WORK TASK:
Exactly as written, please repeat the data that follows, but not the pictures.

PROVIDED MATERIAL below:

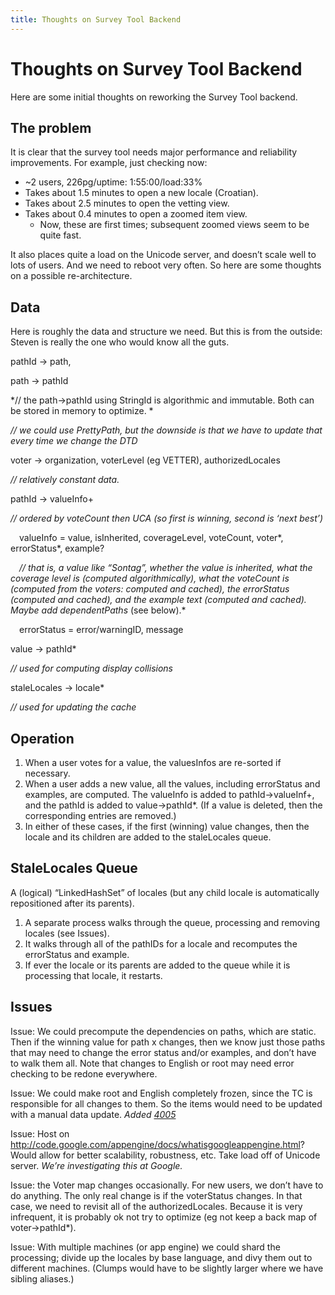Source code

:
 ```yaml
---
title: Thoughts on Survey Tool Backend
---
```


# Thoughts on Survey Tool Backend

Here are some initial thoughts on reworking the Survey Tool backend.

## The problem

It is clear that the survey tool needs major performance and reliability improvements. For example, just checking now:

- ~2 users, 226pg/uptime: 1:55:00/load:33%
- Takes about 1.5 minutes to open a new locale (Croatian).
- Takes about 2.5 minutes to open the vetting view.
- Takes about 0.4 minutes to open a zoomed item view.
    - Now, these are first times; subsequent zoomed views seem to be quite fast.

It also places quite a load on the Unicode server, and doesn’t scale well to lots of users. And we need to reboot very often. So here are some thoughts on a possible re-architecture.

## Data
Here is roughly the data and structure we need. But this is from the outside: Steven is really the one who would know all the guts.

pathId → path,

path → pathId

*// the path→pathId using StringId is algorithmic and immutable. Both can be stored in memory to optimize. *

*// we could use PrettyPath, but the downside is that we have to update that every time we change the DTD*

voter → organization, voterLevel (eg VETTER), authorizedLocales

*// relatively constant data.*

pathId → valueInfo+

*// ordered by voteCount then UCA (so first is winning, second is ‘next best’)*

&emsp;valueInfo = value, isInherited, coverageLevel, voteCount, voter*, errorStatus*, example?

&emsp;*// that is, a value like “Sontag”, whether the value is inherited, what the coverage level is (computed algorithmically), what the voteCount is (computed from the voters: computed and cached), the errorStatus (computed and cached), and the example text (computed and cached). Maybe add dependentPaths* (see below).*

&emsp;errorStatus = error/warningID, message

value → pathId*

*// used for computing display collisions*

staleLocales → locale*

*// used for updating the cache*

## Operation

1. When a user votes for a value, the valuesInfos are re-sorted if necessary.
2. When a user adds a new value, all the values, including errorStatus and examples, are
computed. The valueInfo is added to pathId→valueInf+, and the pathId is added to
value→pathId*. (If a value is deleted, then the corresponding entries are removed.)
3. In either of these cases, if the first (winning) value changes, then the locale and its
children are added to the staleLocales queue.

## StaleLocales Queue

A (logical) “LinkedHashSet” of locales (but any child locale is automatically repositioned after its parents).

1. A separate process walks through the queue, processing and removing locales (see Issues).
2. It walks through all of the pathIDs for a locale and recomputes the errorStatus and example.
3. If ever the locale or its parents are added to the queue while it is processing that locale, it restarts.

## Issues

Issue: We could precompute the dependencies on paths, which are static. Then if the winning value for path x changes, then we know just those paths that may need to change the error status and/or examples, and don’t have to walk them all. Note that changes to English or root may need error checking to be redone everywhere.

Issue: We could make root and English completely frozen, since the TC is responsible for all changes to them. So the items would need to be updated with a manual data update. *Added [4005](http://unicode.org/cldr/trac/ticket/4005)*

Issue: Host on http://code.google.com/appengine/docs/whatisgoogleappengine.html? Would allow for better scalability, robustness, etc. Take load off of Unicode server. *We’re investigating this at Google.*

Issue: the Voter map changes occasionally. For new users, we don’t have to do anything. The only real change is if the voterStatus changes. In that case, we need to revisit all of the authorizedLocales. Because it is very infrequent, it is probably ok not try to optimize (eg not keep a back map of voter→pathId*).

Issue: With multiple machines (or app engine) we could shard the processing; divide up the locales by base language, and divy them out to different machines. (Clumps would have to be slightly larger where we have sibling aliases.)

End of PROVIDED MATERIAL.

SOLUTION TO THE PROBLEM:
Source code

:
 ```yaml
---
title: Thoughts on Survey Tool Backend
---
```


# Thoughts on Survey Tool Backend

Here are some initial thoughts on reworking the Survey Tool backend.

## The problem

It is clear that the survey tool needs major performance and reliability improvements. For example, just checking now:

- ~2 users, 226pg/uptime: 1:55:00/load:33%
- Takes about 1.5 minutes to open a new locale (Croatian).
- Takes about 2.5 minutes to open the vetting view.
- Takes about 0.4 minutes to open a zoomed item view.
    - Now, these are first times; subsequent zoomed views seem to be quite fast.

It also places quite a load on the Unicode server, and doesn’t scale well to lots of users. And we need to reboot very often. So here are some thoughts on a possible re-architecture.

## Data
Here is roughly the data and structure we need. But this is from the outside: Steven is really the one who would know all the guts.

pathId → path,

path → pathId

*// the path→pathId using StringId is algorithmic and immutable. Both can be stored in memory to optimize. *

*// we could use PrettyPath, but the downside is that we have to update that every time we change the DTD*

voter → organization, voterLevel (eg VETTER), authorizedLocales

*// relatively constant data.*

pathId → valueInfo+

*// ordered by voteCount then UCA (so first is winning, second is ‘next best’)*

&emsp;valueInfo = value, isInherited, coverageLevel, voteCount, voter*, errorStatus*, example?

&emsp;*// that is, a value like “Sontag”, whether the value is inherited, what the coverage level is (computed algorithmically), what the voteCount is (computed from the voters: computed and cached), the errorStatus (computed and cached), and the example text (computed and cached). Maybe add dependentPaths* (see below).*

&emsp;errorStatus = error/warningID, message

value → pathId*

*// used for computing display collisions*

staleLocales → locale*

*// used for updating the cache*

## Operation

1. When a user votes for a value, the valuesInfos are re-sorted if necessary.
2. When a user adds a new value, all the values, including errorStatus and examples, are
computed. The valueInfo is added to pathId→valueInf+, and the pathId is added to
value→pathId*. (If a value is deleted, then the corresponding entries are removed.)
3. In either of these cases, if the first (winning) value changes, then the locale and its
children are added to the staleLocales queue.

## StaleLocales Queue

A (logical) “LinkedHashSet” of locales (but any child locale is automatically repositioned after its parents).

1. A separate process walks through the queue, processing and removing locales (see Issues).
2. It walks through all of the pathIDs for a locale and recomputes the errorStatus and example.
3. If ever the locale or its parents are added to the queue while it is processing that locale, it restarts.

## Issues

Issue: We could precompute the dependencies on paths, which are static. Then if the winning value for path x changes, then we know just those paths that may need to change the error status and/or examples, and don’t have to walk them all. Note that changes to English or root may need error checking to be redone everywhere.

Issue: We could make root and English completely frozen, since the TC is responsible for all changes to them. So the items would need to be updated with a manual data update. *Added [4005](http://unicode.org/cldr/trac/ticket/4005)*

Issue: Host on http://code.google.com/appengine/docs/whatisgoogleappengine.html? Would allow for better scalability, robustness, etc. Take load off of Unicode server. *We’re investigating this at Google.*

Issue: the Voter map changes occasionally. For new users, we don’t have to do anything. The only real change is if the voterStatus changes. In that case, we need to revisit all of the authorizedLocales. Because it is very infrequent, it is probably ok not try to optimize (eg not keep a back map of voter→pathId*).

Issue: With multiple machines (or app engine) we could shard the processing; divide up the locales by base language, and divy them out to different machines. (Clumps would have to be slightly larger where we have sibling aliases.)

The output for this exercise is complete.